Problem statement:
Look through the entries for the string "Games" and copy every line where it shows up.

Material for the task:
+---+

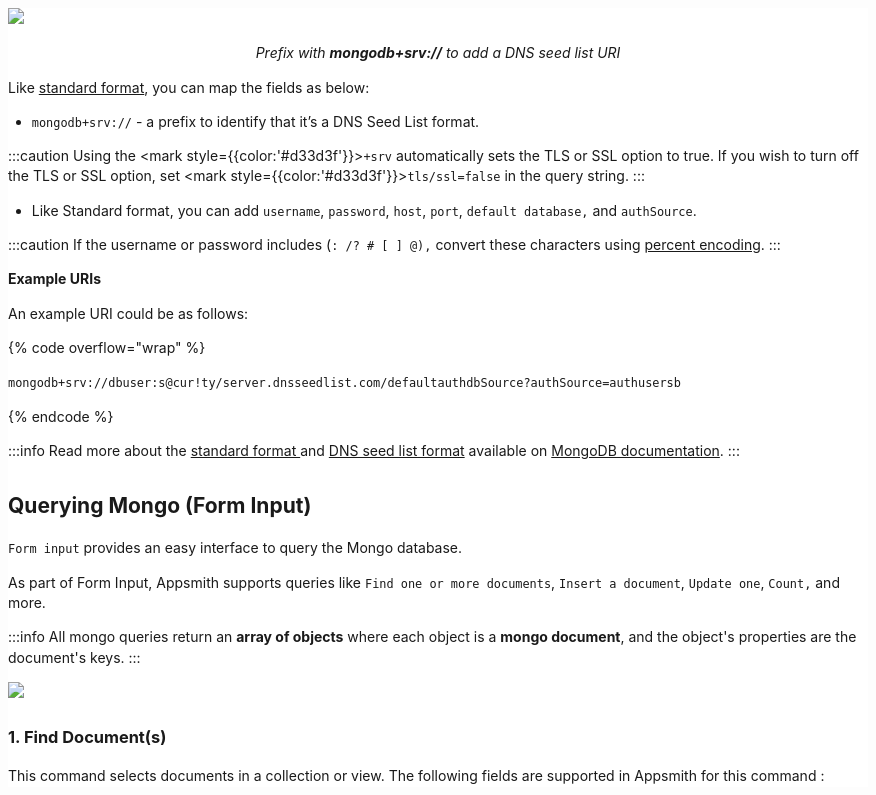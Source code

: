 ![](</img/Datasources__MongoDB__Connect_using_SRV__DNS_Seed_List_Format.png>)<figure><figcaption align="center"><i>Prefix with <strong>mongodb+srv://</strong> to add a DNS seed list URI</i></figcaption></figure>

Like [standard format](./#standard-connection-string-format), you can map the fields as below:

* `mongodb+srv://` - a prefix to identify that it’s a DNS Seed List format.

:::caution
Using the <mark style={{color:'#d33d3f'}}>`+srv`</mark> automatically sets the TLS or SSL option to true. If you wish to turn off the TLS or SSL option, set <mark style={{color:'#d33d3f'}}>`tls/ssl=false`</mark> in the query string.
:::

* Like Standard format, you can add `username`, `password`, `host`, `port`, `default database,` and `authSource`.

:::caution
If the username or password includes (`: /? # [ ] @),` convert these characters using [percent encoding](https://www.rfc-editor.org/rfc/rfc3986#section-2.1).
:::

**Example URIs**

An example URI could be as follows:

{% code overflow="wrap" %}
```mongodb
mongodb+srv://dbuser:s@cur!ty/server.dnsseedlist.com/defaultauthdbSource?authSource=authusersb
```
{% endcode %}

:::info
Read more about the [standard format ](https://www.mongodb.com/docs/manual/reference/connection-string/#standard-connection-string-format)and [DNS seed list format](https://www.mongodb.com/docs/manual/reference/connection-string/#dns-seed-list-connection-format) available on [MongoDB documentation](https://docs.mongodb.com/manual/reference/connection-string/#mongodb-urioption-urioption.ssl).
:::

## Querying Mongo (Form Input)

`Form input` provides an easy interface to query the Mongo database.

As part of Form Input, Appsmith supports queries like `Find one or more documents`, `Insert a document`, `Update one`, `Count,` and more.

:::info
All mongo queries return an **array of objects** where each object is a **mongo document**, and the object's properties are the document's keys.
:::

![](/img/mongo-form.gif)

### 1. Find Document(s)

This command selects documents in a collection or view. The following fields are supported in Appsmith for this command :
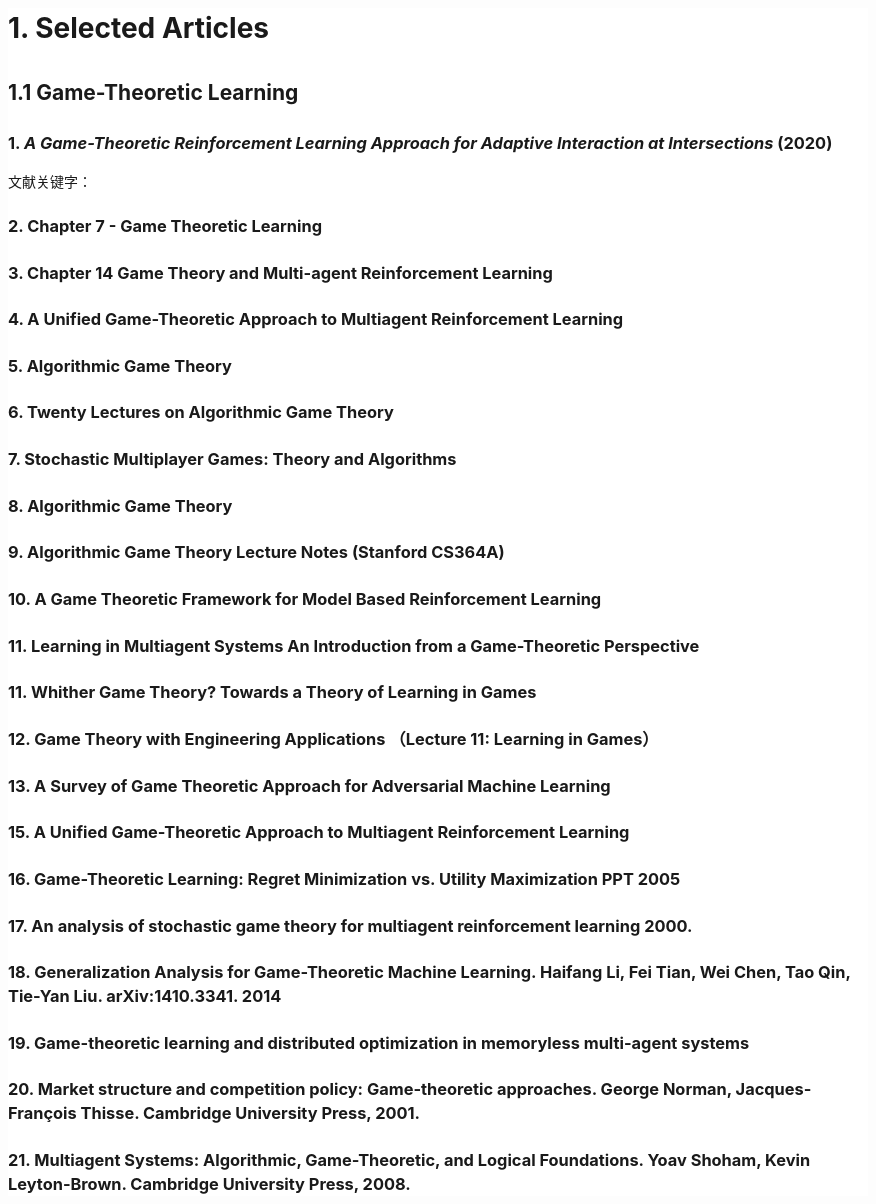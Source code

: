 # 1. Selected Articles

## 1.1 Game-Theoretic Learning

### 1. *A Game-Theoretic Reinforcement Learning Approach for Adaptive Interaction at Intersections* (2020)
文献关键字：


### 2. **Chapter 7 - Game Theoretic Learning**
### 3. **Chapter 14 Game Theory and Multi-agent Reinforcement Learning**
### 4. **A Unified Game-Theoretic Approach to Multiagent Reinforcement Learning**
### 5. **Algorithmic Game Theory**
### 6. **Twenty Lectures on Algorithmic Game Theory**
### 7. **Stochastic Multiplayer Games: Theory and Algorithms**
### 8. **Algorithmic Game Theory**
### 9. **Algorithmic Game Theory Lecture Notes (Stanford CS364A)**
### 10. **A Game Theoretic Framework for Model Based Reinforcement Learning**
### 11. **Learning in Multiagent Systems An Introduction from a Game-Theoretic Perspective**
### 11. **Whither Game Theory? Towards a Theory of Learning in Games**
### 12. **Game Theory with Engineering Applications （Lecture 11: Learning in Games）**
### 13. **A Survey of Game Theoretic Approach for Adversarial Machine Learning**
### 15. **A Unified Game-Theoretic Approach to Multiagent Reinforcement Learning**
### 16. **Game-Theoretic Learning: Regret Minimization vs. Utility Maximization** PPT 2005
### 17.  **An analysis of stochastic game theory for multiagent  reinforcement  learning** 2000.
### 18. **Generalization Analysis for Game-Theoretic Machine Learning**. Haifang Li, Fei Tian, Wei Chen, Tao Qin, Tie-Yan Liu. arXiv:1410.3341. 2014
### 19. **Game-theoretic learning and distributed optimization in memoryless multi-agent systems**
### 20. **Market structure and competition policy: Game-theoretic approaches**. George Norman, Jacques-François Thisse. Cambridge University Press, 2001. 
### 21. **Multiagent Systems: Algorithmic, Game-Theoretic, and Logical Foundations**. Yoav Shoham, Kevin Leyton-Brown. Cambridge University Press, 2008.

+---+

Answer:
### 7. **Stochastic Multiplayer Games: Theory and Algorithms**
### 11. **Whither Game Theory? Towards a Theory of Learning in Games**
### 12. **Game Theory with Engineering Applications （Lecture 11: Learning in Games）**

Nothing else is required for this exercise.